Limit to love

O Homem-lento sai para a luz. Está farto de ser prisioneiro e verdugo de si próprio.
Está saturado da sombra para onde se recolheu.
E ao sair, percebe que a flor lilás morreu. Que a flor morreu lilás.

Compreende que perseguia a imagem cristalizada de um dos seus retratos cor de sépia. O fino contorno dos lábios, o olhar terno, as mãos seguras eram apenas a projeção da sua fantasia. Ela, a que ele julgava ser a sua redentora, era demasiado colorida para poder ser a curandeira, a enfermeira. Ela não veio para o salvar da morte e da ausência. Ela não emergiu desse mundo querido. Ela apenas veio porque sim. Porque ali estava, naquele dia. Porque esse é o seu trabalho. Mera casualidade, nada de causalidade.

O belo, se o tinha, havia reservado para um lar longe do seu. O fogo que queimaria a sua pele não seria o das suas mãos. Era outro; era por outro; era para outro.

E de repente a agonia termina. A náusea por se sentir perdido desvanece-se. Não vomita mais a sua fealdade, porque disso não tem necessidade. Tal como já não tem necessidade de engolir a beleza de uma falsa Madona. Não procura mais descobrir os demónios da mulher. Porque sabe que os retratos originais, ainda que velhos e gastos, são sempre preferíveis à inautenticidade.
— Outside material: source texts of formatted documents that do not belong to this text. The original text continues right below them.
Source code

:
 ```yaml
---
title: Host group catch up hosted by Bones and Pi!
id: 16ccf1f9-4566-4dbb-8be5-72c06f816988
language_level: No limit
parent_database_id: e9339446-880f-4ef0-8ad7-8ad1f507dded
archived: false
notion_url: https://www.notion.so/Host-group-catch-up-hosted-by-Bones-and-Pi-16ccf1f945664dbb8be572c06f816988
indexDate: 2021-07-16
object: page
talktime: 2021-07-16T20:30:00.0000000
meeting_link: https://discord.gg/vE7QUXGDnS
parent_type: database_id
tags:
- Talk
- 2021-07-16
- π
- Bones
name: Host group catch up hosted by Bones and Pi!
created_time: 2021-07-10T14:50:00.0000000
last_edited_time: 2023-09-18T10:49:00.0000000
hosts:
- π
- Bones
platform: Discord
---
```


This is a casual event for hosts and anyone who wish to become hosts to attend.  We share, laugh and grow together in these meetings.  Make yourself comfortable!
Pensa: há um limite para o teu amor!* E o amor é demasiado limitador!

O Homem-lento percebe agora que procurava a verdade onde apenas havia dissimulação. E neste erro, confundiu a figurante com a protagonista.
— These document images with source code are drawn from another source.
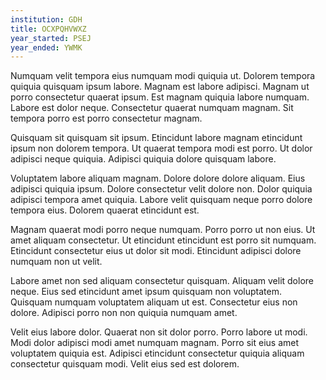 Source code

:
 ```yaml
---
institution: GDH
title: OCXPQHVWXZ
year_started: PSEJ
year_ended: YWMK
---
```


Numquam velit tempora eius numquam modi quiquia ut. Dolorem tempora quiquia quisquam ipsum labore. Magnam est labore adipisci. Magnam ut porro consectetur quaerat ipsum. Est magnam quiquia labore numquam. Labore est dolor neque. Consectetur quaerat numquam magnam. Sit tempora porro est porro consectetur magnam.

Quisquam sit quisquam sit ipsum. Etincidunt labore magnam etincidunt ipsum non dolorem tempora. Ut quaerat tempora modi est porro. Ut dolor adipisci neque quiquia. Adipisci quiquia dolore quisquam labore.

Voluptatem labore aliquam magnam. Dolore dolore dolore aliquam. Eius adipisci quiquia ipsum. Dolore consectetur velit dolore non. Dolor quiquia adipisci tempora amet quiquia. Labore velit quisquam neque porro dolore tempora eius. Dolorem quaerat etincidunt est.

Magnam quaerat modi porro neque numquam. Porro porro ut non eius. Ut amet aliquam consectetur. Ut etincidunt etincidunt est porro sit numquam. Etincidunt consectetur eius ut dolor sit modi. Etincidunt adipisci dolore numquam non ut velit.

Labore amet non sed aliquam consectetur quisquam. Aliquam velit dolore neque. Eius sed etincidunt amet ipsum quisquam non voluptatem. Quisquam numquam voluptatem aliquam ut est. Consectetur eius non dolore. Adipisci porro non non quiquia numquam amet.

Velit eius labore dolor. Quaerat non sit dolor porro. Porro labore ut modi. Modi dolor adipisci modi amet numquam magnam. Porro sit eius amet voluptatem quiquia est. Adipisci etincidunt consectetur quiquia aliquam consectetur quisquam modi. Velit eius sed est dolorem.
Amaldiçoa-se. Deveria saber melhor. Há muito tempo que conhece as verdadeiras cores que o pintam. E os fios que o tecem. E sabe que os aromas enganam.
Sente o absurdo do erro. Que ela entre, que faça o que tem a fazer e que se vá. O ar, no seu quarto afinal não é tão bafiento. E sempre é preferível o cheiro doce dos livros; a intensidade constante da alfazema à efemeridade de um desejo por alguém que não existe. E a que existe, definitivamente, ele não a quer.
Que vá, pois. Que vá e o deixe em paz.

*A partir do Limit to Love, de James Blake.